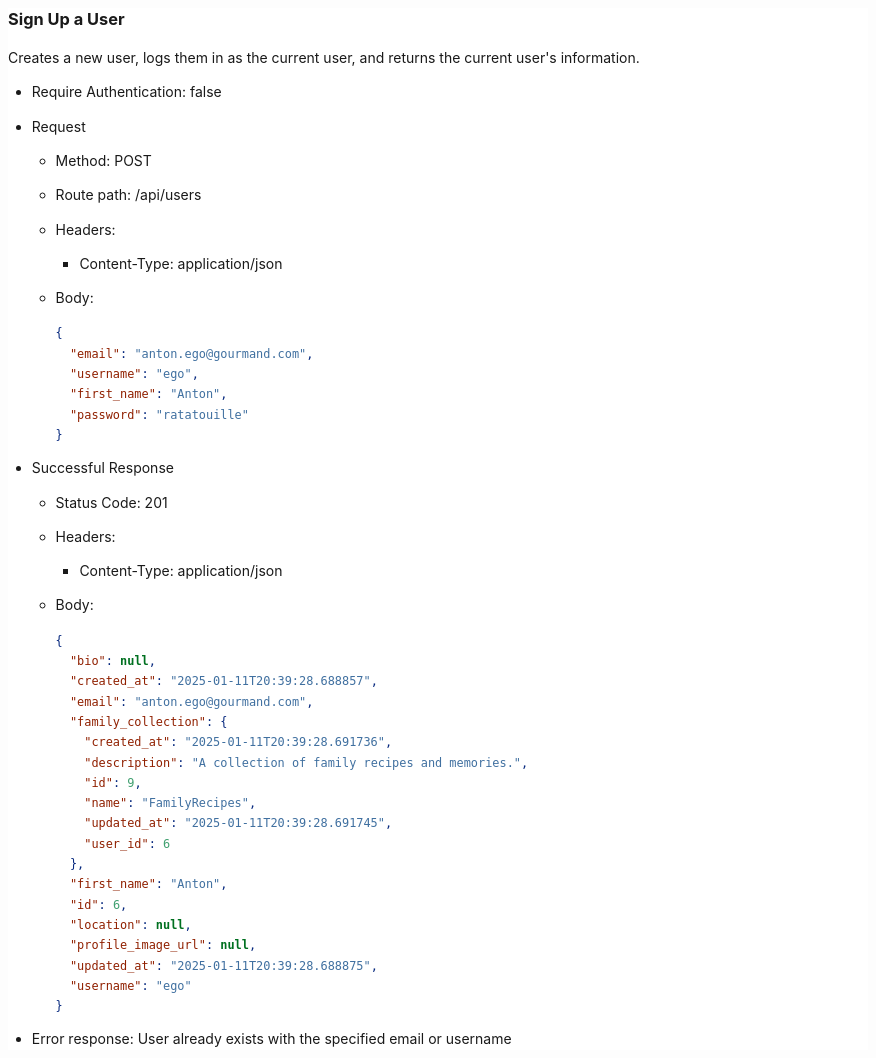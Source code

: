 ### Sign Up a User

Creates a new user, logs them in as the current user, and returns the current
user's information.

- Require Authentication: false
- Request

  - Method: POST
  - Route path: /api/users
  - Headers:
    - Content-Type: application/json
  - Body:

    ```json
    {
      "email": "anton.ego@gourmand.com",
      "username": "ego",
      "first_name": "Anton",
      "password": "ratatouille"
    }
    ```

- Successful Response

  - Status Code: 201
  - Headers:
    - Content-Type: application/json
  - Body:

    ```json
    {
      "bio": null,
      "created_at": "2025-01-11T20:39:28.688857",
      "email": "anton.ego@gourmand.com",
      "family_collection": {
        "created_at": "2025-01-11T20:39:28.691736",
        "description": "A collection of family recipes and memories.",
        "id": 9,
        "name": "FamilyRecipes",
        "updated_at": "2025-01-11T20:39:28.691745",
        "user_id": 6
      },
      "first_name": "Anton",
      "id": 6,
      "location": null,
      "profile_image_url": null,
      "updated_at": "2025-01-11T20:39:28.688875",
      "username": "ego"
    }
    ```

- Error response: User already exists with the specified email or username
------------------------------------------------
When the string "null" appears in a line of the records above, that line is to be copied.

      "bio": null,
      "location": null,
      "profile_image_url": null,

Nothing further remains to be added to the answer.